The Court noted in the first place that if horizontal cooperation agreements, entered into by undertakings that operate at the same level of the production or distribution chain, are to be found to have infringed A.101(1) of the TFEU, there must not only be coordination between the parties, but those parties must at least be actual or potential competitors. On the key question of whether the undertakings should be regarded as potential competitors, the Court stated that there must be “real and concrete possibilities” that the undertaking outside the market will enter and compete against the incumbent.
The Court stated that the specific structure and economic and legal context of the market need to be examined. For medicinal markets, where the active ingredient of medicine has entered the public domain (recently), then the regulatory constraints and IPRs need to be considered. Two tests were laid down:
- Does the generics company (the potential competitor) have, 'in fact,' a ‘firm intention and an inherent ability to enter the market’? and
- Are there barriers to entry that are ‘insurmountable’?

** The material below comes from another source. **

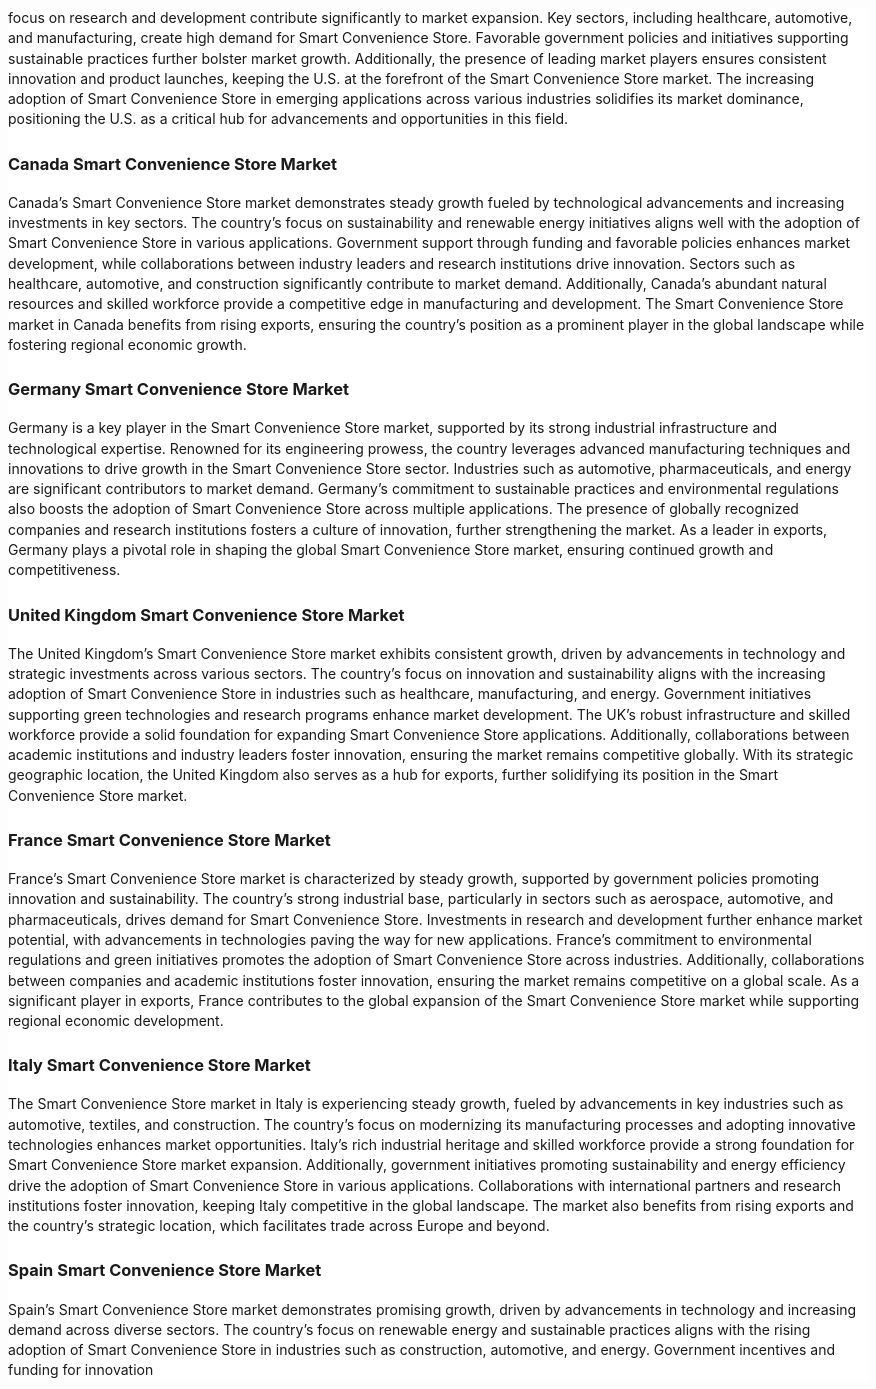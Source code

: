 focus on research and development contribute significantly to market expansion. Key sectors, including healthcare, automotive, and manufacturing, create high demand for Smart Convenience Store. Favorable government policies and initiatives supporting sustainable practices further bolster market growth. Additionally, the presence of leading market players ensures consistent innovation and product launches, keeping the U.S. at the forefront of the Smart Convenience Store market. The increasing adoption of Smart Convenience Store in emerging applications across various industries solidifies its market dominance, positioning the U.S. as a critical hub for advancements and opportunities in this field.</p><h3>Canada Smart Convenience Store Market</h3><p>Canada&rsquo;s Smart Convenience Store market demonstrates steady growth fueled by technological advancements and increasing investments in key sectors. The country&rsquo;s focus on sustainability and renewable energy initiatives aligns well with the adoption of Smart Convenience Store in various applications. Government support through funding and favorable policies enhances market development, while collaborations between industry leaders and research institutions drive innovation. Sectors such as healthcare, automotive, and construction significantly contribute to market demand. Additionally, Canada&rsquo;s abundant natural resources and skilled workforce provide a competitive edge in manufacturing and development. The Smart Convenience Store market in Canada benefits from rising exports, ensuring the country&rsquo;s position as a prominent player in the global landscape while fostering regional economic growth.</p><h3>Germany Smart Convenience Store Market</h3><p>Germany is a key player in the Smart Convenience Store market, supported by its strong industrial infrastructure and technological expertise. Renowned for its engineering prowess, the country leverages advanced manufacturing techniques and innovations to drive growth in the Smart Convenience Store sector. Industries such as automotive, pharmaceuticals, and energy are significant contributors to market demand. Germany&rsquo;s commitment to sustainable practices and environmental regulations also boosts the adoption of Smart Convenience Store across multiple applications. The presence of globally recognized companies and research institutions fosters a culture of innovation, further strengthening the market. As a leader in exports, Germany plays a pivotal role in shaping the global Smart Convenience Store market, ensuring continued growth and competitiveness.</p><h3>United Kingdom Smart Convenience Store Market</h3><p>The United Kingdom&rsquo;s Smart Convenience Store market exhibits consistent growth, driven by advancements in technology and strategic investments across various sectors. The country&rsquo;s focus on innovation and sustainability aligns with the increasing adoption of Smart Convenience Store in industries such as healthcare, manufacturing, and energy. Government initiatives supporting green technologies and research programs enhance market development. The UK&rsquo;s robust infrastructure and skilled workforce provide a solid foundation for expanding Smart Convenience Store applications. Additionally, collaborations between academic institutions and industry leaders foster innovation, ensuring the market remains competitive globally. With its strategic geographic location, the United Kingdom also serves as a hub for exports, further solidifying its position in the Smart Convenience Store market.</p><h3>France Smart Convenience Store Market</h3><p>France&rsquo;s Smart Convenience Store market is characterized by steady growth, supported by government policies promoting innovation and sustainability. The country&rsquo;s strong industrial base, particularly in sectors such as aerospace, automotive, and pharmaceuticals, drives demand for Smart Convenience Store. Investments in research and development further enhance market potential, with advancements in technologies paving the way for new applications. France&rsquo;s commitment to environmental regulations and green initiatives promotes the adoption of Smart Convenience Store across industries. Additionally, collaborations between companies and academic institutions foster innovation, ensuring the market remains competitive on a global scale. As a significant player in exports, France contributes to the global expansion of the Smart Convenience Store market while supporting regional economic development.</p><h3>Italy Smart Convenience Store Market</h3><p>The Smart Convenience Store market in Italy is experiencing steady growth, fueled by advancements in key industries such as automotive, textiles, and construction. The country&rsquo;s focus on modernizing its manufacturing processes and adopting innovative technologies enhances market opportunities. Italy&rsquo;s rich industrial heritage and skilled workforce provide a strong foundation for Smart Convenience Store market expansion. Additionally, government initiatives promoting sustainability and energy efficiency drive the adoption of Smart Convenience Store in various applications. Collaborations with international partners and research institutions foster innovation, keeping Italy competitive in the global landscape. The market also benefits from rising exports and the country&rsquo;s strategic location, which facilitates trade across Europe and beyond.</p><h3>Spain Smart Convenience Store Market</h3><p>Spain&rsquo;s Smart Convenience Store market demonstrates promising growth, driven by advancements in technology and increasing demand across diverse sectors. The country&rsquo;s focus on renewable energy and sustainable practices aligns with the rising adoption of Smart Convenience Store in industries such as construction, automotive, and energy. Government incentives and funding for innovation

In answering these questions, the Court offered a number of conditions:
- The relevant time for the assessment is when the agreements are entered into, although post-execution evidence might be relevant to demonstrate the existence or absence of a competitive relationship between the parties. This would include evaluating how far in advance of potential market entry the agreements have been struck
- At the time of execution, the potential entrant must have taken sufficient preparatory steps to enable it to enter the market within a period of time that would impose competitive pressure on the incumbent
- It is sufficient if the generics manufacturer has taken preparatory steps which show a readiness to challenge the validity of that patent and to take the risk of being subject to infringement proceedings brought by the holder of that patent, for it to be regarded as a potential competitor
- On the question of ‘insurmountable’ entry barriers, the current validity of an originator’s patent is not by itself sufficient to be regarded as an insurmountable barrier. Further, the Commission has no duty to assess the strength or otherwise of such a patent, nor of the probability of a successful patent challenge being mounted
- On the question of market entry, there is no requirement to establish with certainty that the potential competitor will definitely enter the market successfully – only that it has ‘real and concrete possibilities’ to do so.
On Restriction of Competition ‘by Object’
Second, the Court also ruled that the General Court did not err in law in considering that the agreements at issue constitute restrictions of competition ‘by object’. In other words, there is no obligation on the Commission to prove an anticompetitive ‘effect’ arising from the particular provision.
The Court held that for an agreement to be found to be restrictive of competition ‘by object’, there must be a strict analysis of the provisions of the agreement, having regard to their objectives and the economic and legal context of which the agreement forms part. If sufficient competitive harm can be identified by virtue of the relationship itself, then there is no need to assess the effects of the agreement. The Court noted the following:
- Not all originator/generics agreements which have the effect of delaying market entry in exchange for monetary or non-monetary value transfers will be restrictive by object. This principle has been established already by the Court
- However, if it is obvious from the examination of the agreement(s) that there is no other explanation than that the parties have agreed not to engage in competition on the merits, then the agreement will be regarded as restrictive by object
- This exercise must be carried out on a case-by-case basis
- Is the net gain from the value transfer sufficient to provide an incentive for the generics manufacturer to refrain from entering the market?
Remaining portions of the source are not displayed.